Methods for comparing two different models on similar problem domains

Question

Suppose I provide predictive models estimating the likelihood someone (for the sake of argument, say recent college graduates only) defaults on a mortgage loan. One of my customers, before having had a chance to truly use my predictions in their day-to-day work, wants to compare my model with one of theirs. Their model is intended to serve the same purpose, applied to the same cohort of individuals/loan type (i.e. mortgages).

It's highly likely the methodology may differ between our two approaches, even though the outcome we're predicting is the same – whether someone defaulted. I may have collected data only between 2015-2017, while they collected from 2017-2018 only. The event rates are also likely to differ, although that may not matter as much in a test of how well each model rank-orders a population, separately.

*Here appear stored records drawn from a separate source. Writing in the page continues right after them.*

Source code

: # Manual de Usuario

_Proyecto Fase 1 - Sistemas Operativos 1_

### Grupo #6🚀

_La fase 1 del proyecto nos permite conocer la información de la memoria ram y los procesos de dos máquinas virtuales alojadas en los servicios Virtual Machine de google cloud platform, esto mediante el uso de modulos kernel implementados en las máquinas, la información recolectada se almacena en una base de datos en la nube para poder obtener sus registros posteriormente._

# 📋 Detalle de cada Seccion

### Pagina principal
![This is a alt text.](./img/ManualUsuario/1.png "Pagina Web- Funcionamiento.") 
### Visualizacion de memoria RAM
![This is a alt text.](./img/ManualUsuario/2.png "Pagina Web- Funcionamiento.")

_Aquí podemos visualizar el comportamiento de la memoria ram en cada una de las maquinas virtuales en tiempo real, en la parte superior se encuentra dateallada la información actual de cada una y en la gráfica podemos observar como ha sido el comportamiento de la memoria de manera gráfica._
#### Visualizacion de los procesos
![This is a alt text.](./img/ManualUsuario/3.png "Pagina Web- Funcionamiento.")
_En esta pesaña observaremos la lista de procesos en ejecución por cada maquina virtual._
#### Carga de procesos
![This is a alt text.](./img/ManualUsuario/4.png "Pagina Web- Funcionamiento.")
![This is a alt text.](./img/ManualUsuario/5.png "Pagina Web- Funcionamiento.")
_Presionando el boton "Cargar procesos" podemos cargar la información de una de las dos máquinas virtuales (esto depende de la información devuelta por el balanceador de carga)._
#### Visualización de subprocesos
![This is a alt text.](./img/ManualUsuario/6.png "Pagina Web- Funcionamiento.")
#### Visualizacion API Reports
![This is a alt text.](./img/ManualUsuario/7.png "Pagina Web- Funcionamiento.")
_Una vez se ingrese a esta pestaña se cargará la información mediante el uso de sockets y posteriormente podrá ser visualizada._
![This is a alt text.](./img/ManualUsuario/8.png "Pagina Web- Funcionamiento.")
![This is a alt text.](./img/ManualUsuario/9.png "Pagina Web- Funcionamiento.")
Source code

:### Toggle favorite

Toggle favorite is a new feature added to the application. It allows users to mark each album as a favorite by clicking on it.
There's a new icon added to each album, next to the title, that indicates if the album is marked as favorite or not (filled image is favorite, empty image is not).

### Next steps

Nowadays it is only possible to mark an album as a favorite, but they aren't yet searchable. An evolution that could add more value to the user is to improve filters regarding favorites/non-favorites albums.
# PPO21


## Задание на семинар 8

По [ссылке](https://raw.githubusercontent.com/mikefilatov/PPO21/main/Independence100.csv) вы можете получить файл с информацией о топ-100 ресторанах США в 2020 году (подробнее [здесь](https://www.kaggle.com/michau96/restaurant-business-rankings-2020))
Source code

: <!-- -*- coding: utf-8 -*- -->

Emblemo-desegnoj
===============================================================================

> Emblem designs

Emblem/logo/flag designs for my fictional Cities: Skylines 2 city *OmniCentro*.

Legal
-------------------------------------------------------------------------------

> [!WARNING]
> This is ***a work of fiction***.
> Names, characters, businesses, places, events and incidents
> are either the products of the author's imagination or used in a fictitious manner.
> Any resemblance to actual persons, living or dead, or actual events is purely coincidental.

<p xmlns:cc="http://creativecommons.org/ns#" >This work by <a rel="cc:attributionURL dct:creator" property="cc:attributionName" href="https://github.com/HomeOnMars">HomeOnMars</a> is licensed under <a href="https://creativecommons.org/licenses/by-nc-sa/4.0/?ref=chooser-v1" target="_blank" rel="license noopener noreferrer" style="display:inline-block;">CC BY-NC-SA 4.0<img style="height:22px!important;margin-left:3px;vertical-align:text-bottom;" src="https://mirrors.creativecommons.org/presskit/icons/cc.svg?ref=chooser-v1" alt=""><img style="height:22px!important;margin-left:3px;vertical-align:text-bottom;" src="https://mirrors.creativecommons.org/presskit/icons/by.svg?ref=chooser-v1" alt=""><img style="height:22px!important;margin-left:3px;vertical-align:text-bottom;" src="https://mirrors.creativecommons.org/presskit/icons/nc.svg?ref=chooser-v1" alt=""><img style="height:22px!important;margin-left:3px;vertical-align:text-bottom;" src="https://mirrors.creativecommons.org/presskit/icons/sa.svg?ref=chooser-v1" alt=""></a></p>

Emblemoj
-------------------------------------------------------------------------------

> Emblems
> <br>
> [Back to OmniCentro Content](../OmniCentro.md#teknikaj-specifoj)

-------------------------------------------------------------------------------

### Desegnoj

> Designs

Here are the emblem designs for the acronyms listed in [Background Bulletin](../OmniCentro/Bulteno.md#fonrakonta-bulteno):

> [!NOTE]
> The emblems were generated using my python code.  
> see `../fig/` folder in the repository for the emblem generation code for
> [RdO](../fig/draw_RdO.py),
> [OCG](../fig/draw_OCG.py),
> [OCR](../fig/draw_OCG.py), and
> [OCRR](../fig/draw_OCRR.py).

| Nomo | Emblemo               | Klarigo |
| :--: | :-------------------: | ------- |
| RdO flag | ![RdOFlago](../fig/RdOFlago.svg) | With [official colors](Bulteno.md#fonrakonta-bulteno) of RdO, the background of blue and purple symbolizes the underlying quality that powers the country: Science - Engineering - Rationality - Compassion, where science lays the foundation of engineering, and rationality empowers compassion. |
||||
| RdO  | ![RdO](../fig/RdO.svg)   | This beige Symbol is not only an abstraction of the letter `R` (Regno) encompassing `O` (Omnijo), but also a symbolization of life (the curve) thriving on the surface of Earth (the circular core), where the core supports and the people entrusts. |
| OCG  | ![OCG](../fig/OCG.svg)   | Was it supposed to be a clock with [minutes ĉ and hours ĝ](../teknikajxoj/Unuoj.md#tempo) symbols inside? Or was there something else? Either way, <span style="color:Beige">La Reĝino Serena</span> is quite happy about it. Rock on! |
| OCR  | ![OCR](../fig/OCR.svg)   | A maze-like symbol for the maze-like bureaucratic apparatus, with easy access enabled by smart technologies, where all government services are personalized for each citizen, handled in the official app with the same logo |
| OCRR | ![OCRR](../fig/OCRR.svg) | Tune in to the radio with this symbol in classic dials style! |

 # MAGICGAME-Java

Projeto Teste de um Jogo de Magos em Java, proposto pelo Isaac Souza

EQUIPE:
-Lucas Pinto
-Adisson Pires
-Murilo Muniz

You could imagine all of the slight ways in which the actual datasets modeled off of can differ between these two models.

What are some effective and statistically valid ways of comparing the performance of these two models, without having the opportunity at this point to run an experiment pitting the two models against each other in real-time? Would it be a fair comparison to simply prefer the model with the greater AUROC (ignoring other potentially more useful performance metrics for the time being)? The ultimate goal of the model is to rank-order these college graduates, so a statistic like AUROC seems appropriate.

Answer 1

First of all regarding using ROCAUC, it is criticised heavily for not being easy to interpret, prone to class imbalance and famously not being a coherent measure and that it can not be used to compare two classifiers, see h-measure. Interpreting the result of ROCAUC should be practiced with strong caution. So in this case, most probably both models have this differences h-measure refers to. If both parties access to h-measure, that would be a statistically sound way to compare.

However, you would need to run models against each other for the most reliable comparison with a matching test set if you have access to both data sets, while comparing two performances conceptually the same thing: a matching test set set that is representative of both model's test set as much as possible, i.e., similarity wise. This can be achieved using some sort of matching algorithm, similar to ones used to create matching sets in propensity score matching.